Pendant mon séjour ici, il arriva quelques vaisseaux chargés de ces malheureux émigrants, que le gouvernement n’avait pas appelés et auxquels il ne donna aucun secours. Ils n’avaient pas d’argent ; ils ne pouvaient pas acheter de terres, ni se présenter comme travailleurs dans des plantations : car personne ici ne prend à son service des Européens, que le travail tuerait bientôt sous un climat auquel ils ne sont pas habitués. Les infortunés ne savaient donc que résoudre et qu’espérer ; ils commencèrent par aller mendier de tous côtés dans la ville, et à la fin se résignèrent aux positions les plus misérables. Il en est autrement de ceux qui sont appelés par le gouvernement du Brésil pour cultiver le sol dans les colonies : ils reçoivent un lot de terrain boisé, des vivres et aussi d’autres secours ; mais, s’ils viennent sans argent, leur sort n’est guère plus digne d’envie : le besoin, la faim et la maladie emportent la plupart d’entre eux, et un petit nombre seulement arrivent, après des fatigues sans relâche, et grâce à une santé de fer, à se faire une existence meilleure que celle qu’ils avaient dans leur patrie.

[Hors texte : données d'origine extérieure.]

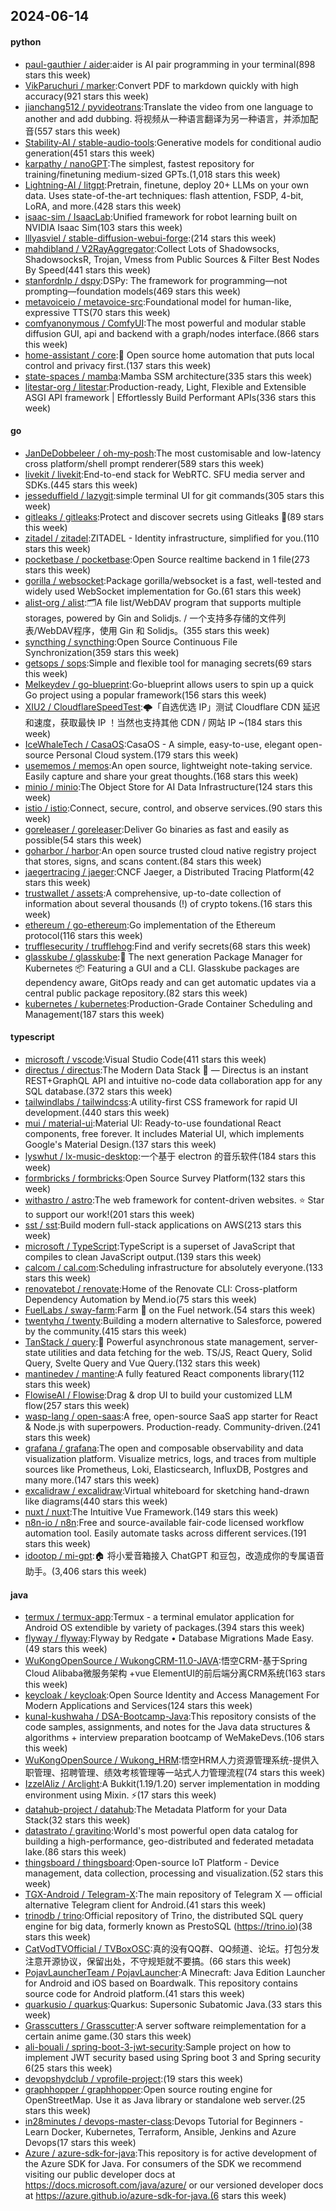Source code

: ## 2024-06-14

#### python
* [paul-gauthier / aider](https://github.com/paul-gauthier/aider):aider is AI pair programming in your terminal(898 stars this week)
* [VikParuchuri / marker](https://github.com/VikParuchuri/marker):Convert PDF to markdown quickly with high accuracy(921 stars this week)
* [jianchang512 / pyvideotrans](https://github.com/jianchang512/pyvideotrans):Translate the video from one language to another and add dubbing. 将视频从一种语言翻译为另一种语言，并添加配音(557 stars this week)
* [Stability-AI / stable-audio-tools](https://github.com/Stability-AI/stable-audio-tools):Generative models for conditional audio generation(451 stars this week)
* [karpathy / nanoGPT](https://github.com/karpathy/nanoGPT):The simplest, fastest repository for training/finetuning medium-sized GPTs.(1,018 stars this week)
* [Lightning-AI / litgpt](https://github.com/Lightning-AI/litgpt):Pretrain, finetune, deploy 20+ LLMs on your own data. Uses state-of-the-art techniques: flash attention, FSDP, 4-bit, LoRA, and more.(428 stars this week)
* [isaac-sim / IsaacLab](https://github.com/isaac-sim/IsaacLab):Unified framework for robot learning built on NVIDIA Isaac Sim(103 stars this week)
* [lllyasviel / stable-diffusion-webui-forge](https://github.com/lllyasviel/stable-diffusion-webui-forge):(214 stars this week)
* [mahdibland / V2RayAggregator](https://github.com/mahdibland/V2RayAggregator):Collect Lots of Shadowsocks, ShadowsocksR, Trojan, Vmess from Public Sources & Filter Best Nodes By Speed(441 stars this week)
* [stanfordnlp / dspy](https://github.com/stanfordnlp/dspy):DSPy: The framework for programming—not prompting—foundation models(469 stars this week)
* [metavoiceio / metavoice-src](https://github.com/metavoiceio/metavoice-src):Foundational model for human-like, expressive TTS(70 stars this week)
* [comfyanonymous / ComfyUI](https://github.com/comfyanonymous/ComfyUI):The most powerful and modular stable diffusion GUI, api and backend with a graph/nodes interface.(866 stars this week)
* [home-assistant / core](https://github.com/home-assistant/core):🏡 Open source home automation that puts local control and privacy first.(137 stars this week)
* [state-spaces / mamba](https://github.com/state-spaces/mamba):Mamba SSM architecture(335 stars this week)
* [litestar-org / litestar](https://github.com/litestar-org/litestar):Production-ready, Light, Flexible and Extensible ASGI API framework | Effortlessly Build Performant APIs(336 stars this week)

#### go
* [JanDeDobbeleer / oh-my-posh](https://github.com/JanDeDobbeleer/oh-my-posh):The most customisable and low-latency cross platform/shell prompt renderer(589 stars this week)
* [livekit / livekit](https://github.com/livekit/livekit):End-to-end stack for WebRTC. SFU media server and SDKs.(445 stars this week)
* [jesseduffield / lazygit](https://github.com/jesseduffield/lazygit):simple terminal UI for git commands(305 stars this week)
* [gitleaks / gitleaks](https://github.com/gitleaks/gitleaks):Protect and discover secrets using Gitleaks 🔑(89 stars this week)
* [zitadel / zitadel](https://github.com/zitadel/zitadel):ZITADEL - Identity infrastructure, simplified for you.(110 stars this week)
* [pocketbase / pocketbase](https://github.com/pocketbase/pocketbase):Open Source realtime backend in 1 file(273 stars this week)
* [gorilla / websocket](https://github.com/gorilla/websocket):Package gorilla/websocket is a fast, well-tested and widely used WebSocket implementation for Go.(61 stars this week)
* [alist-org / alist](https://github.com/alist-org/alist):🗂️A file list/WebDAV program that supports multiple storages, powered by Gin and Solidjs. / 一个支持多存储的文件列表/WebDAV程序，使用 Gin 和 Solidjs。(355 stars this week)
* [syncthing / syncthing](https://github.com/syncthing/syncthing):Open Source Continuous File Synchronization(359 stars this week)
* [getsops / sops](https://github.com/getsops/sops):Simple and flexible tool for managing secrets(69 stars this week)
* [Melkeydev / go-blueprint](https://github.com/Melkeydev/go-blueprint):Go-blueprint allows users to spin up a quick Go project using a popular framework(156 stars this week)
* [XIU2 / CloudflareSpeedTest](https://github.com/XIU2/CloudflareSpeedTest):🌩「自选优选 IP」测试 Cloudflare CDN 延迟和速度，获取最快 IP ！当然也支持其他 CDN / 网站 IP ~(184 stars this week)
* [IceWhaleTech / CasaOS](https://github.com/IceWhaleTech/CasaOS):CasaOS - A simple, easy-to-use, elegant open-source Personal Cloud system.(179 stars this week)
* [usememos / memos](https://github.com/usememos/memos):An open source, lightweight note-taking service. Easily capture and share your great thoughts.(168 stars this week)
* [minio / minio](https://github.com/minio/minio):The Object Store for AI Data Infrastructure(124 stars this week)
* [istio / istio](https://github.com/istio/istio):Connect, secure, control, and observe services.(90 stars this week)
* [goreleaser / goreleaser](https://github.com/goreleaser/goreleaser):Deliver Go binaries as fast and easily as possible(54 stars this week)
* [goharbor / harbor](https://github.com/goharbor/harbor):An open source trusted cloud native registry project that stores, signs, and scans content.(84 stars this week)
* [jaegertracing / jaeger](https://github.com/jaegertracing/jaeger):CNCF Jaeger, a Distributed Tracing Platform(42 stars this week)
* [trustwallet / assets](https://github.com/trustwallet/assets):A comprehensive, up-to-date collection of information about several thousands (!) of crypto tokens.(16 stars this week)
* [ethereum / go-ethereum](https://github.com/ethereum/go-ethereum):Go implementation of the Ethereum protocol(116 stars this week)
* [trufflesecurity / trufflehog](https://github.com/trufflesecurity/trufflehog):Find and verify secrets(68 stars this week)
* [glasskube / glasskube](https://github.com/glasskube/glasskube):🧊 The next generation Package Manager for Kubernetes 📦 Featuring a GUI and a CLI. Glasskube packages are dependency aware, GitOps ready and can get automatic updates via a central public package repository.(82 stars this week)
* [kubernetes / kubernetes](https://github.com/kubernetes/kubernetes):Production-Grade Container Scheduling and Management(187 stars this week)

#### typescript
* [microsoft / vscode](https://github.com/microsoft/vscode):Visual Studio Code(411 stars this week)
* [directus / directus](https://github.com/directus/directus):The Modern Data Stack 🐰 — Directus is an instant REST+GraphQL API and intuitive no-code data collaboration app for any SQL database.(372 stars this week)
* [tailwindlabs / tailwindcss](https://github.com/tailwindlabs/tailwindcss):A utility-first CSS framework for rapid UI development.(440 stars this week)
* [mui / material-ui](https://github.com/mui/material-ui):Material UI: Ready-to-use foundational React components, free forever. It includes Material UI, which implements Google's Material Design.(137 stars this week)
* [lyswhut / lx-music-desktop](https://github.com/lyswhut/lx-music-desktop):一个基于 electron 的音乐软件(184 stars this week)
* [formbricks / formbricks](https://github.com/formbricks/formbricks):Open Source Survey Platform(132 stars this week)
* [withastro / astro](https://github.com/withastro/astro):The web framework for content-driven websites. ⭐️ Star to support our work!(201 stars this week)
* [sst / sst](https://github.com/sst/sst):Build modern full-stack applications on AWS(213 stars this week)
* [microsoft / TypeScript](https://github.com/microsoft/TypeScript):TypeScript is a superset of JavaScript that compiles to clean JavaScript output.(139 stars this week)
* [calcom / cal.com](https://github.com/calcom/cal.com):Scheduling infrastructure for absolutely everyone.(133 stars this week)
* [renovatebot / renovate](https://github.com/renovatebot/renovate):Home of the Renovate CLI: Cross-platform Dependency Automation by Mend.io(75 stars this week)
* [FuelLabs / sway-farm](https://github.com/FuelLabs/sway-farm):Farm 🍅 on the Fuel network.(54 stars this week)
* [twentyhq / twenty](https://github.com/twentyhq/twenty):Building a modern alternative to Salesforce, powered by the community.(415 stars this week)
* [TanStack / query](https://github.com/TanStack/query):🤖 Powerful asynchronous state management, server-state utilities and data fetching for the web. TS/JS, React Query, Solid Query, Svelte Query and Vue Query.(132 stars this week)
* [mantinedev / mantine](https://github.com/mantinedev/mantine):A fully featured React components library(112 stars this week)
* [FlowiseAI / Flowise](https://github.com/FlowiseAI/Flowise):Drag & drop UI to build your customized LLM flow(257 stars this week)
* [wasp-lang / open-saas](https://github.com/wasp-lang/open-saas):A free, open-source SaaS app starter for React & Node.js with superpowers. Production-ready. Community-driven.(241 stars this week)
* [grafana / grafana](https://github.com/grafana/grafana):The open and composable observability and data visualization platform. Visualize metrics, logs, and traces from multiple sources like Prometheus, Loki, Elasticsearch, InfluxDB, Postgres and many more.(147 stars this week)
* [excalidraw / excalidraw](https://github.com/excalidraw/excalidraw):Virtual whiteboard for sketching hand-drawn like diagrams(440 stars this week)
* [nuxt / nuxt](https://github.com/nuxt/nuxt):The Intuitive Vue Framework.(149 stars this week)
* [n8n-io / n8n](https://github.com/n8n-io/n8n):Free and source-available fair-code licensed workflow automation tool. Easily automate tasks across different services.(191 stars this week)
* [idootop / mi-gpt](https://github.com/idootop/mi-gpt):🏠 将小爱音箱接入 ChatGPT 和豆包，改造成你的专属语音助手。(3,406 stars this week)

#### java
* [termux / termux-app](https://github.com/termux/termux-app):Termux - a terminal emulator application for Android OS extendible by variety of packages.(394 stars this week)
* [flyway / flyway](https://github.com/flyway/flyway):Flyway by Redgate • Database Migrations Made Easy.(49 stars this week)
* [WuKongOpenSource / WukongCRM-11.0-JAVA](https://github.com/WuKongOpenSource/WukongCRM-11.0-JAVA):悟空CRM-基于Spring Cloud Alibaba微服务架构 +vue ElementUI的前后端分离CRM系统(163 stars this week)
* [keycloak / keycloak](https://github.com/keycloak/keycloak):Open Source Identity and Access Management For Modern Applications and Services(124 stars this week)
* [kunal-kushwaha / DSA-Bootcamp-Java](https://github.com/kunal-kushwaha/DSA-Bootcamp-Java):This repository consists of the code samples, assignments, and notes for the Java data structures & algorithms + interview preparation bootcamp of WeMakeDevs.(106 stars this week)
* [WuKongOpenSource / Wukong_HRM](https://github.com/WuKongOpenSource/Wukong_HRM):悟空HRM人力资源管理系统-提供入职管理、招聘管理、绩效考核管理等一站式人力管理流程(74 stars this week)
* [IzzelAliz / Arclight](https://github.com/IzzelAliz/Arclight):A Bukkit(1.19/1.20) server implementation in modding environment using Mixin. ⚡(17 stars this week)
* [datahub-project / datahub](https://github.com/datahub-project/datahub):The Metadata Platform for your Data Stack(32 stars this week)
* [datastrato / gravitino](https://github.com/datastrato/gravitino):World's most powerful open data catalog for building a high-performance, geo-distributed and federated metadata lake.(86 stars this week)
* [thingsboard / thingsboard](https://github.com/thingsboard/thingsboard):Open-source IoT Platform - Device management, data collection, processing and visualization.(52 stars this week)
* [TGX-Android / Telegram-X](https://github.com/TGX-Android/Telegram-X):The main repository of Telegram X — official alternative Telegram client for Android.(41 stars this week)
* [trinodb / trino](https://github.com/trinodb/trino):Official repository of Trino, the distributed SQL query engine for big data, formerly known as PrestoSQL (https://trino.io)(38 stars this week)
* [CatVodTVOfficial / TVBoxOSC](https://github.com/CatVodTVOfficial/TVBoxOSC):真的没有QQ群、QQ频道、论坛。打包分发注意开源协议，保留出处，不守规矩就不要搞。(66 stars this week)
* [PojavLauncherTeam / PojavLauncher](https://github.com/PojavLauncherTeam/PojavLauncher):A Minecraft: Java Edition Launcher for Android and iOS based on Boardwalk. This repository contains source code for Android platform.(41 stars this week)
* [quarkusio / quarkus](https://github.com/quarkusio/quarkus):Quarkus: Supersonic Subatomic Java.(33 stars this week)
* [Grasscutters / Grasscutter](https://github.com/Grasscutters/Grasscutter):A server software reimplementation for a certain anime game.(30 stars this week)
* [ali-bouali / spring-boot-3-jwt-security](https://github.com/ali-bouali/spring-boot-3-jwt-security):Sample project on how to implement JWT security based using Spring boot 3 and Spring security 6(25 stars this week)
* [devopshydclub / vprofile-project](https://github.com/devopshydclub/vprofile-project):(19 stars this week)
* [graphhopper / graphhopper](https://github.com/graphhopper/graphhopper):Open source routing engine for OpenStreetMap. Use it as Java library or standalone web server.(25 stars this week)
* [in28minutes / devops-master-class](https://github.com/in28minutes/devops-master-class):Devops Tutorial for Beginners - Learn Docker, Kubernetes, Terraform, Ansible, Jenkins and Azure Devops(17 stars this week)
* [Azure / azure-sdk-for-java](https://github.com/Azure/azure-sdk-for-java):This repository is for active development of the Azure SDK for Java. For consumers of the SDK we recommend visiting our public developer docs at https://docs.microsoft.com/java/azure/ or our versioned developer docs at https://azure.github.io/azure-sdk-for-java.(6 stars this week)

Les artisans seuls trouvent vite à s’établir et parviennent à une position aisée : mais cela aussi pourrait changer bientôt, car il arrive chaque année à Rio beaucoup d’artisans, et chaque jour les nègres deviennent plus habiles dans les métiers de toute sorte.

Avant de quitter sa patrie, on devait chercher à s’éclairer, réfléchir longtemps et mûrement, et ne pas se laisser entraîner par des espérances trompeuses. La déception est d’autant plus terrible qu’elle arrive quand on ne peut plus remédier au mal, et que le malheureux succombe au besoin et à la misère.